The problem:
Write out the stretch of lines below that begins at the line with "and a set $\APgm$ of atomic programs." and ends at the line with "while-do, and repeat-until", including both, exactly as given and nothing more.
Start of Information shown
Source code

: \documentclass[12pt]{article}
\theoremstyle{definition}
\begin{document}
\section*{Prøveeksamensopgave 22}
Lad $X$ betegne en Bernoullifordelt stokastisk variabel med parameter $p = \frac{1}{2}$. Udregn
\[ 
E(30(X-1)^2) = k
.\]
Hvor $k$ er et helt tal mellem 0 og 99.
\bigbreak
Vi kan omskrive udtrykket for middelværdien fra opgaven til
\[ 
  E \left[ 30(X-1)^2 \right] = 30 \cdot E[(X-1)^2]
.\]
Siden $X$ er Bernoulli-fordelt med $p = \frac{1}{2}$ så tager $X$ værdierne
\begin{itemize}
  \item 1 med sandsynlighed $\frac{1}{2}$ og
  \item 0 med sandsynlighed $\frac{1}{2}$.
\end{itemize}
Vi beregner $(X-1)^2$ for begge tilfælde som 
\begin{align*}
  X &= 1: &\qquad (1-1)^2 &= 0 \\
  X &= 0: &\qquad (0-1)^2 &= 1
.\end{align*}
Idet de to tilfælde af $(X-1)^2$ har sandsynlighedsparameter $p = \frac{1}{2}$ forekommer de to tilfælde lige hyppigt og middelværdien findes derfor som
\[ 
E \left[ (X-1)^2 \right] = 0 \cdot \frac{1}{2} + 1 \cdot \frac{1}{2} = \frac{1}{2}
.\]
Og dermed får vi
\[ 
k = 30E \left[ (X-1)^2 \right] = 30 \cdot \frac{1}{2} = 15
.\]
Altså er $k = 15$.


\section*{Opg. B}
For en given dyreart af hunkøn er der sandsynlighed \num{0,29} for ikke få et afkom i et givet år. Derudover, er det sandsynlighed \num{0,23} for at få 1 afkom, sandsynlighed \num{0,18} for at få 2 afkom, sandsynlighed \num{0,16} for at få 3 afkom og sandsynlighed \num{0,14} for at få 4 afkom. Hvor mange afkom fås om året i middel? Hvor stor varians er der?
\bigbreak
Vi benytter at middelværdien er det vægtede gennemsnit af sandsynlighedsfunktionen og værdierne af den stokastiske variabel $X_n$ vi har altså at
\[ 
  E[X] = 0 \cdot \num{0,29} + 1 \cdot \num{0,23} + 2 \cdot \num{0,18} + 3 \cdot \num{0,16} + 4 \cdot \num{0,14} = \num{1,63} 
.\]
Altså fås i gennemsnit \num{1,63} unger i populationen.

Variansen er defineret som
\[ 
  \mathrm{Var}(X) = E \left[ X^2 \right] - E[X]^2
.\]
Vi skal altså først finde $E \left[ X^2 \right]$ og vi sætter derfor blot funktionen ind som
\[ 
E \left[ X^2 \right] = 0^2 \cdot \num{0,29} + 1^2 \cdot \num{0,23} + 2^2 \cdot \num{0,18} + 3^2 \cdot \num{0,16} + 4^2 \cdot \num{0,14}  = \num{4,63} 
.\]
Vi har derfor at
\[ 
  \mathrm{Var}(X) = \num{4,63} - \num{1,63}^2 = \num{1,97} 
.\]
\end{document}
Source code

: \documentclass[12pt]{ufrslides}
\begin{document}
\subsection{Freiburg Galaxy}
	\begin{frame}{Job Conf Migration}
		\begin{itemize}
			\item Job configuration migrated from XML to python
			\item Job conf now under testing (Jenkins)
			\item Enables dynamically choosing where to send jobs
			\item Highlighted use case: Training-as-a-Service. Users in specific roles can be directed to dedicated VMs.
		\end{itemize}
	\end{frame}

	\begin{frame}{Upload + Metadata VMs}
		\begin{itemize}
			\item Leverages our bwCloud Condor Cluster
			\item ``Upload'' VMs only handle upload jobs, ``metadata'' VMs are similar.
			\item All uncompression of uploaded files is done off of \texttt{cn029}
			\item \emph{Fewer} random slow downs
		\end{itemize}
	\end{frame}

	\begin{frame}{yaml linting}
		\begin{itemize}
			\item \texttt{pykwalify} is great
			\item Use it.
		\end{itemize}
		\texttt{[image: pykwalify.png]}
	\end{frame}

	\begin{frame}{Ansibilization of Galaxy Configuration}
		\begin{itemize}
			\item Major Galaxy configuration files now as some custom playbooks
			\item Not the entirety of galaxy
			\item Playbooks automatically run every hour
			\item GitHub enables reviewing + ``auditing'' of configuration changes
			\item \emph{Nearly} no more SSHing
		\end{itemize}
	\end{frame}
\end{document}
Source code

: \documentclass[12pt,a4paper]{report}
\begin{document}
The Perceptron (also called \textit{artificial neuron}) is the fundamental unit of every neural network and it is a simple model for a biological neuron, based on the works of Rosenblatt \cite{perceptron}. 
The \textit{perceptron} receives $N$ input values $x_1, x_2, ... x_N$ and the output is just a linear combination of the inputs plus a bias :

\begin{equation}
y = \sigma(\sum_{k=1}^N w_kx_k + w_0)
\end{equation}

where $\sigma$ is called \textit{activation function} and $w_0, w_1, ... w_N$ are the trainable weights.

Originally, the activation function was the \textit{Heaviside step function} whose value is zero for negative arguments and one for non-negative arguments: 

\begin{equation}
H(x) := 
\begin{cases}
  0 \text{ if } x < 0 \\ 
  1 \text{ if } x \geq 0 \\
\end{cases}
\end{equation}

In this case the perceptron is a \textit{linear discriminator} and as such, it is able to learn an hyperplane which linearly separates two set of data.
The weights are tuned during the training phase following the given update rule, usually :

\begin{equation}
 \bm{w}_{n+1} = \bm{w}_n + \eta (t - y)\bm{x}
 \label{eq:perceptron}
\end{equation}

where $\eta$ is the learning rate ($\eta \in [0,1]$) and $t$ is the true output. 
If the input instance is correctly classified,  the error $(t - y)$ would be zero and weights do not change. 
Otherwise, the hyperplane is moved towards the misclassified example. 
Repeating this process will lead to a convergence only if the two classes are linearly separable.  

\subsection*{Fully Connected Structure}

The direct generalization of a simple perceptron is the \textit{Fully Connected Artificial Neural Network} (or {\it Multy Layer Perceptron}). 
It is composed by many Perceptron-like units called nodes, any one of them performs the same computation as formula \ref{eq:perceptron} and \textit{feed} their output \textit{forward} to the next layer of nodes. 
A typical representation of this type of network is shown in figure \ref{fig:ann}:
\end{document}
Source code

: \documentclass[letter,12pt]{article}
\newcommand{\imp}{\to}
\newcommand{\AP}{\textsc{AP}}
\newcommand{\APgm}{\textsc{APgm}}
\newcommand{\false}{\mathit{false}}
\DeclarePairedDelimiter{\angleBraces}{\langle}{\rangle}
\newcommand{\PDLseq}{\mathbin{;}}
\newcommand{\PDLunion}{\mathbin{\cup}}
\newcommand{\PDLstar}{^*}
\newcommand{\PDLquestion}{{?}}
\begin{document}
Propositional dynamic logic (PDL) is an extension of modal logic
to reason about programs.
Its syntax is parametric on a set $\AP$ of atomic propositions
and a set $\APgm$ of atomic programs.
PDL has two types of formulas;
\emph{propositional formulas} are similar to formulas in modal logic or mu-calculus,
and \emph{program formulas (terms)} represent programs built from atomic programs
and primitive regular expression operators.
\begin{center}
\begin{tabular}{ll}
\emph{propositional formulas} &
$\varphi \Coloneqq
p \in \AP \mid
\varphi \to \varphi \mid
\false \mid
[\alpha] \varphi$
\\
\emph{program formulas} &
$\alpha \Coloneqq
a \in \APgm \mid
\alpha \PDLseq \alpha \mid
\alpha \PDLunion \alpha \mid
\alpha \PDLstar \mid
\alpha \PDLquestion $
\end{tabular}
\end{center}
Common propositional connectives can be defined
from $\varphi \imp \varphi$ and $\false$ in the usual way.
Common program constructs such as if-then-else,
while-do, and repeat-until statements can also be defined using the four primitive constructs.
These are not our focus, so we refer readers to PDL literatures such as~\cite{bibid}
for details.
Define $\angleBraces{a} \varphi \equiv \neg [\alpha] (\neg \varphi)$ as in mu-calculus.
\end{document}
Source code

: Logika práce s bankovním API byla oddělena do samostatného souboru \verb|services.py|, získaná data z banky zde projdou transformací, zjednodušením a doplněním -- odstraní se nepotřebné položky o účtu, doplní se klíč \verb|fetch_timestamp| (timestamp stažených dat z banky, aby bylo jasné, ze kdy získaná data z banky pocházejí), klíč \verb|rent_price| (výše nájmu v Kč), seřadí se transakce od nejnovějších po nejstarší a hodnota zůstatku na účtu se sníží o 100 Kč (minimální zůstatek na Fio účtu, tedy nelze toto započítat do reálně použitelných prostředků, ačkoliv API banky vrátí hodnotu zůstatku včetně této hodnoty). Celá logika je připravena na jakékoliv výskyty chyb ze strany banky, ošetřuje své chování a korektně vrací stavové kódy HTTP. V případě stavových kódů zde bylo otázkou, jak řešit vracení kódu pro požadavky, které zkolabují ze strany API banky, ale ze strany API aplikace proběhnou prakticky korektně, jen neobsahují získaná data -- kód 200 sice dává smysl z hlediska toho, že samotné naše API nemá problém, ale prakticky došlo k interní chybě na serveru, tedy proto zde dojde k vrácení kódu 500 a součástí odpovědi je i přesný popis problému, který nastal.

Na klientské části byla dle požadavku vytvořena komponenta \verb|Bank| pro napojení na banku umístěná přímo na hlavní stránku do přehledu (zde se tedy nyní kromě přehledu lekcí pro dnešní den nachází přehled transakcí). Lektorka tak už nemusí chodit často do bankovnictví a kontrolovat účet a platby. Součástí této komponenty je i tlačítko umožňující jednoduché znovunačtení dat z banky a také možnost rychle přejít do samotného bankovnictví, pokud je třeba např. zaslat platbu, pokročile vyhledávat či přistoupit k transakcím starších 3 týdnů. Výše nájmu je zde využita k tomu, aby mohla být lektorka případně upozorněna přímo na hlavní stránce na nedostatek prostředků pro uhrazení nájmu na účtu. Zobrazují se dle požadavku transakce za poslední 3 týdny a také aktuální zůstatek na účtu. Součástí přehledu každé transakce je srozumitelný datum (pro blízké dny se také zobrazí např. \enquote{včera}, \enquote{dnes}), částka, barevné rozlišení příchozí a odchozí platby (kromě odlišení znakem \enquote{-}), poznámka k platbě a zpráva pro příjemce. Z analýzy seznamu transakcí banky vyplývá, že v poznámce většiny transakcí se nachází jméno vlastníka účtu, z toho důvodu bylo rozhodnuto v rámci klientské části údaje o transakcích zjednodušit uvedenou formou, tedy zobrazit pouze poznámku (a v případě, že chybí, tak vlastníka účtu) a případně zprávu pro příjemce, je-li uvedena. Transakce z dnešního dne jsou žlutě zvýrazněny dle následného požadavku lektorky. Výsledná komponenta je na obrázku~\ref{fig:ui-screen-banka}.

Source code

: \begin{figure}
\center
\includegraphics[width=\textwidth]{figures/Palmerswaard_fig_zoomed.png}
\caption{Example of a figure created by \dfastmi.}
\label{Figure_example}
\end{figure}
End of Information shown
Problem solution:
and a set $\APgm$ of atomic programs.
PDL has two types of formulas;
\emph{propositional formulas} are similar to formulas in modal logic or mu-calculus,
and \emph{program formulas (terms)} represent programs built from atomic programs
and primitive regular expression operators.
\begin{center}
\begin{tabular}{ll}
\emph{propositional formulas} &
$\varphi \Coloneqq
p \in \AP \mid
\varphi \to \varphi \mid
\false \mid
[\alpha] \varphi$
\\
\emph{program formulas} &
$\alpha \Coloneqq
a \in \APgm \mid
\alpha \PDLseq \alpha \mid
\alpha \PDLunion \alpha \mid
\alpha \PDLstar \mid
\alpha \PDLquestion $
\end{tabular}
\end{center}
Common propositional connectives can be defined
from $\varphi \imp \varphi$ and $\false$ in the usual way.
Common program constructs such as if-then-else,
while-do, and repeat-until statements can also be defined using the four primitive constructs.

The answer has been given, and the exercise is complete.